Premiering in the Special Gala section of this year’s Berlinale, the latest film from Italian director Dario Argento is surprising in more ways than one. Rather than copy the style of the giallo films from the 1970s and 1980s that made him famous (“The Bird with the Crystal Plumage,” “Deep Red,” and “Suspiria,” to cite just a few), his “Dark Glasses” finds ingenious ways to retain the core of the giallo while adapting to our current times.
As in any good giallo, women are in peril, blood gushes out of open wounds, a killer lurks, and the police are completely useless. The film’s main protagonist is Diana, a high-end sex worker who lives comfortably in an apartment of her own; there is something equally congenial in just how mundane her encounters with her clients are. As played by Ilenia Pastorelli, Diana is a no-nonsense woman who knows how to take care of herself, isn’t afraid to say what she thinks, and has no qualms about her profession. She is also endearingly ordinary: in one early scene, she stops by the side of the road to find out why people are staring at the sky, only to then hurt her eyes by looking at the solar eclipse for too long. It’s an eerie moment of course, and the retro electronic score by Arnaud Rebotini (composer on Robin Campillo’s “BPM”) imbues it with a foreboding aura. But Pastorelli’s energetic performance and Argento’s comparatively low-key direction underline its factual realism more than any heightened connotations.
It’s a kind of pragmatism embodied in Diana’s down-to-earth behavior, but also in the film’s focus on bodies, blood, and gore. After Diana burns her retinas, she simply puts on the eponymous dark sunglasses to protect her eyes and gets on with her life — one cute scene features her in lingerie but with her glasses on. Juxtaposed with her comings and goings is the first murder: another sex worker leaving a hotel is attacked, strangled from behind with a sharp wire.

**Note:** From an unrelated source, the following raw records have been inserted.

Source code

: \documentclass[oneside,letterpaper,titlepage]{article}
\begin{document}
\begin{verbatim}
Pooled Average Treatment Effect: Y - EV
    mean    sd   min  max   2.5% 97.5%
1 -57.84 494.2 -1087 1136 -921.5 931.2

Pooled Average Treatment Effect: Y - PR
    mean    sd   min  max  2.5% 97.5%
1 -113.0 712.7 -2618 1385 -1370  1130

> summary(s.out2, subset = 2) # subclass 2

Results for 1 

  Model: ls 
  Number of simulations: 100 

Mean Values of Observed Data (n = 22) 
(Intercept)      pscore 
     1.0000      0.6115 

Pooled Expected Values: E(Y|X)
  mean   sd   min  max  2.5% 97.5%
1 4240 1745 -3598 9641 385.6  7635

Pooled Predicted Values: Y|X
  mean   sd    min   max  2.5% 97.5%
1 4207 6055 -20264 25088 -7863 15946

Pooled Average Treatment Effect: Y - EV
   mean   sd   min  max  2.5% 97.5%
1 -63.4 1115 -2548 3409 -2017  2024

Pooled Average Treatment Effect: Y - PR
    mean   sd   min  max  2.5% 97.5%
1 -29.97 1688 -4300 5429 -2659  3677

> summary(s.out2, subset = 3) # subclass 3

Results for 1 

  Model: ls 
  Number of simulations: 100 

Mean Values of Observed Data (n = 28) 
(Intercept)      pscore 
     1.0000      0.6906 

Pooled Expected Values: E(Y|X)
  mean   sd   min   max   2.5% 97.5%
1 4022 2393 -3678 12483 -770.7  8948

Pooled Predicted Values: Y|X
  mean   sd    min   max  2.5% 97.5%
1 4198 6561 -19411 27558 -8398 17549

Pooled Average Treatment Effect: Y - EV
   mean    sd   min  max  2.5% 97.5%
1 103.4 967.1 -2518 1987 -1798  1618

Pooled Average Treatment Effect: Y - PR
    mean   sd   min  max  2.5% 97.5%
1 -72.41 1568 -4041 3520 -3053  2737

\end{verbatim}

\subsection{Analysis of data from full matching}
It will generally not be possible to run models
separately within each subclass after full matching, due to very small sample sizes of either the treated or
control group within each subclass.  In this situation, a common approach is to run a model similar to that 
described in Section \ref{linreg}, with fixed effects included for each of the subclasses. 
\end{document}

The use of practical effects here to show the dying woman’s sliced neck is judicious: beyond being a fun throwback to the genre and to a kind of practical horror cinema rarely made anymore, it also makes for a shockingly realistic image that further anchors the film in an aggressive physical reality.
Giallo fans probably would prefer extravagant sets and color filters everywhere, but whether due to limited means or simply lack of interest, Argento here favors a more low-fi type of giallo horror that is more confrontational than it is formally fetishistic. Surprisingly, this does not translate into the kind of awkward, clunky direction sometimes seen in the “late works” of master directors. Though the filmmaking here is unremarkable, it is competent and efficient, particularly during action and killing scenes: when Diana, chased by the killer, crashes her car into that of a family, the impact is especially gruesome.
Diana wakes up in a hospital, blind from the shock to her neck — a silly, giallo-esque turn of events if there ever was one. It is then that the film moves into more interesting and original territory: far from being only a victim whose expected comeuppance has simply been postponed, Diana carries on being her tenacious self and rolls with the punches, continuing to see clients. But she is no fearless girlboss either, and Argento is once again particularly tender in showing her blossoming friendship with her coach Rita (Asia Argento), and with the only other survivor from the crash, a young boy of Chinese descent called Chin (Xinyu Zhang).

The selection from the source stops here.